NTR ACQUISITION CO. ANNOUNCES DATE AND AMOUNT OF DISTRIBUTION
Danbury, CT, February 2, 2009. NTR Acquisition Co. (AMEX, Units: NTQ.U, Common Stock: NTQ, Warrants: NTQ.WS), a special purpose acquisition company focused on the petroleum refining and marketing industry, announced today that it will make a first and final distribution of $10.03 per share to holders of record on January 30, 2009 of shares of NTR common stock issued in the initial public offering. The distribution is expected to be made on or before February 6, 2009.

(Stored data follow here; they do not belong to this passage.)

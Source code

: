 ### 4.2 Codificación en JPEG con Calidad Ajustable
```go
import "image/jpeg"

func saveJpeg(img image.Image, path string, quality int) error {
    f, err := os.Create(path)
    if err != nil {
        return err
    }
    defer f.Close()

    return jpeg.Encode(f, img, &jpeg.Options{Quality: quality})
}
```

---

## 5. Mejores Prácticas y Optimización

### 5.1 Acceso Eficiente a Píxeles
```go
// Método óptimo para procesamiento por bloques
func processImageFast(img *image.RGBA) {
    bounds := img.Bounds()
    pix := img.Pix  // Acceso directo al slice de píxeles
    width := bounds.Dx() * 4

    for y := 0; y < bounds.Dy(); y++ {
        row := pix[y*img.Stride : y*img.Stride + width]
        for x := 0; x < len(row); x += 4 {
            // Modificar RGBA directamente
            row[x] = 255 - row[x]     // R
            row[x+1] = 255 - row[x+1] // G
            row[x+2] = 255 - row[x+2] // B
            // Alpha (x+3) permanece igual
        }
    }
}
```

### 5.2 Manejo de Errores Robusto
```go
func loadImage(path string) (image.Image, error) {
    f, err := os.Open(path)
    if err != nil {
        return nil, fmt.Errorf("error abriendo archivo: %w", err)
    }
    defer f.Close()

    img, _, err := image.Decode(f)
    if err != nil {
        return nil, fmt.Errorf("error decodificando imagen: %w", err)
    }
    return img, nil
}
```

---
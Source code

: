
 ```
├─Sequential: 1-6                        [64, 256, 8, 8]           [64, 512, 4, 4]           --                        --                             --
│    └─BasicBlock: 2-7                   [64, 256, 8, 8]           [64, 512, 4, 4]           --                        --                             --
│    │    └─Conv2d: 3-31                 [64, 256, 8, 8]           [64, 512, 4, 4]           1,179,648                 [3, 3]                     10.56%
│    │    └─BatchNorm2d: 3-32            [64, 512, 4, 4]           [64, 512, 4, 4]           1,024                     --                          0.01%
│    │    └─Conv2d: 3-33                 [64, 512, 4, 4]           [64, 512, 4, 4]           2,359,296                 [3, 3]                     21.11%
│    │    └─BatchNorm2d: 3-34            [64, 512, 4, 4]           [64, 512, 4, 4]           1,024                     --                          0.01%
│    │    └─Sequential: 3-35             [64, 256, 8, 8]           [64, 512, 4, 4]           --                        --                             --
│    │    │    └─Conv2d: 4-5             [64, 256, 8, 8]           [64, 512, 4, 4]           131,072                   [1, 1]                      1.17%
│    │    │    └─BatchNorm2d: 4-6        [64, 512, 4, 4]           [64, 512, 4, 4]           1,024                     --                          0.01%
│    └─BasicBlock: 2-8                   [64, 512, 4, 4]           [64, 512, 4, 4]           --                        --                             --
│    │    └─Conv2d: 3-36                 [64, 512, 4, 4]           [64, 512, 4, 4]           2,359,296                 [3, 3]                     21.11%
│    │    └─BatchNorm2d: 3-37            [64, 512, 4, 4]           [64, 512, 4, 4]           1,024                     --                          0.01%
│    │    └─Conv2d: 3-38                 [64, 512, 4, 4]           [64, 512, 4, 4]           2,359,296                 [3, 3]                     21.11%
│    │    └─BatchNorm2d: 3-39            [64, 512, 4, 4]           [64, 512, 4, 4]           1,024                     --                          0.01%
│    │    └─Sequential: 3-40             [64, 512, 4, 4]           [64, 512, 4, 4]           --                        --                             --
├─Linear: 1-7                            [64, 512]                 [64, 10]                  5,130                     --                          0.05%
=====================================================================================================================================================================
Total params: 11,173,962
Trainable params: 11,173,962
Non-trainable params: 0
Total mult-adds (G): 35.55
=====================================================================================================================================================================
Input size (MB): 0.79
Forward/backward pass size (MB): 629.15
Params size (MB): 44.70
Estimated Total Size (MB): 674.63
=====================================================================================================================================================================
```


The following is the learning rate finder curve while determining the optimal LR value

As previously announced, NTR’s corporate existence terminated on January 30, 2009, in accordance with its charter and applicable law. At a special meeting held on January 25, 2009, NTR’s board of directors adopted a plan of distribution, effective as of the close of business January 30, 2009, pursuant to which NTR has instructed American Stock Transfer & Trust Company, the trustee of the trust account established in connection with NTR’s initial public offering, to distribute the proceeds of the trust account (net of $75,000 of accrued interest disbursed to NTR to pay certain expenses associated with NTR’s termination and winding up) to NTR’s public stockholders.
NTR also announced that the American Stock Exchange has suspended the trading, and NTR’s transfer agent has been instructed to cease recording transfers, of NTR’s units, common stock and warrants. NTR intends to submit a Certification of Termination of Registration on Form 15 to the Securities and Exchange Commission for the purpose of deregistering its securities under the Securities Exchange Act of 1934, as amended.
Any further questions regarding the distribution should be directed to Shareholder Services at American Stock Transfer & Trust Company at (800) 937-5449 or (718) 921-8124.
About NTR Acquisition Co.
NTR is a special purpose acquisition company organized under the laws of the State of Delaware on June 2, 2006. NTR was formed to acquire, through a merger, capital stock exchange, asset acquisition or other similar business combination, one or more businesses or assets in the energy industry, with a particular focus on businesses or assets involved in the refining, distribution and marketing of petroleum products in North America.
Forward Looking Statements
This press release contains forward-looking statements. Statements that are not historical facts, including statements about beliefs and expectations, are forward-looking statements. Although NTR believes that the assumptions on which the forward-looking statements contained herein are based are reasonable, any of those assumptions could prove to be inaccurate given the inherent uncertainties as to the occurrence or non-occurrence of future events. The factors that could cause actual results to differ from forward-looking statements contained herein include the risks and uncertainties set forth in NTR’s filings with the U.S. Securities and Exchange Commission (available at www.sec.gov).